6話 白紙の欄

翌朝、火は消えていた。

消えていた、と書くのは正確ではない。昨夜、囲炉裏の灰の中央で明滅していた赤い点は、今朝になって見つからなかった。灰を浅く掻けば、黒い炭の粉が指先へまとわりつく。赤みはない。熱もない。けれど、灰の底には水分が残っていた。

私はしばらく、火床の前にしゃがんでいた。

火がないことに、安心した。安心した直後、その安心が不自然に膨らんだ。火が戻らなければ、それでいい。何かの見間違いだった。湿った薪が偶然、長く燻っていただけかもしれない。夜中に聞いた床板の音も、古い家が湿気を吸って軋んだだけだ。

そう考えると、胸の奥が少し緩んだ。

その緩みの中へ、今度は不安が入り込んできた。

私は、火が戻ることを待っていたのだ。

火がない家へ来たはずなのに、火がない朝を失望している。私は親指と人差し指で灰をこすり合わせた。ざらつきの中に、ごく細かな炭の粒がある。粒は指の皺へ入り込み、黒い線を残した。

私はその線を見ながら、ノートを開いた。

〈午前五時四十八分。火種は確認できず。灰は表面乾燥、内部湿潤。炭粉の分布、前夜と異なる可能性〉

可能性。

その言葉で、私の手は止まった。

前夜の配置を、私は写真に残している。三つの炭が三角形に寄せられ、その中心に赤い芯があった。今朝は三角形が崩れている。誰かが触れたのか、灰が落ちたのか、それとも私の記憶のほうが形を作っているのか。

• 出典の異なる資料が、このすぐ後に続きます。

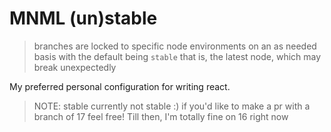 # MNML (un)stable

> branches are locked to specific node environments on an as needed basis with the default being `stable` that is, the latest node, which may break unexpectedly

My preferred personal configuration for writing react.

> NOTE: stable currently not stable :) if you'd like to make a pr with a branch of 17 feel free! Till then, I'm totally fine on 16 right now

私は写真を見返した。画面の中の灰は平らで、炭は黒い。写真は何も説明しない。写っているものだけを、写っているふりで残している。

ノートと索引カードを土間へ広げた。

火箸の位置。足跡の歩幅。炭の数。灰の湿り気。黒田が言った言葉と、言っていないと言った言葉。記録されたものと、記録からこぼれたものを、私は一枚ずつ並べた。

カードの余白が、次第に白紙の欄に似てきた。

名前を待っているような空白だった。

私はその考えを振り払い、役場へ降りる支度をした。

沢口家を出る前に、仏間の火箸を確認した。二本は、昨夜と同じ向きのまま、仏壇の奥を指している。先端の下の畳には、細い煤の筋が残っていた。私は触れずに写真を撮った。

戸を閉め、閂をかける。

鍵を石の下へ戻そうとして、手が止まった。黒田から預かった鍵を、そのまま持っていくか迷った。結局、ポケットへ入れた。戻るつもりがあるのかどうか、自分でも分からなかった。

林道は朝の雨を含み、靴底を重くした。

杉の枝から落ちる雫が、一定の間隔で肩へ触れる。霧は谷の奥へ沈み、斜面の向こうにあるはずの沢を隠していた。見えない水の音だけが、私の歩く速さに合わせるようについてくる。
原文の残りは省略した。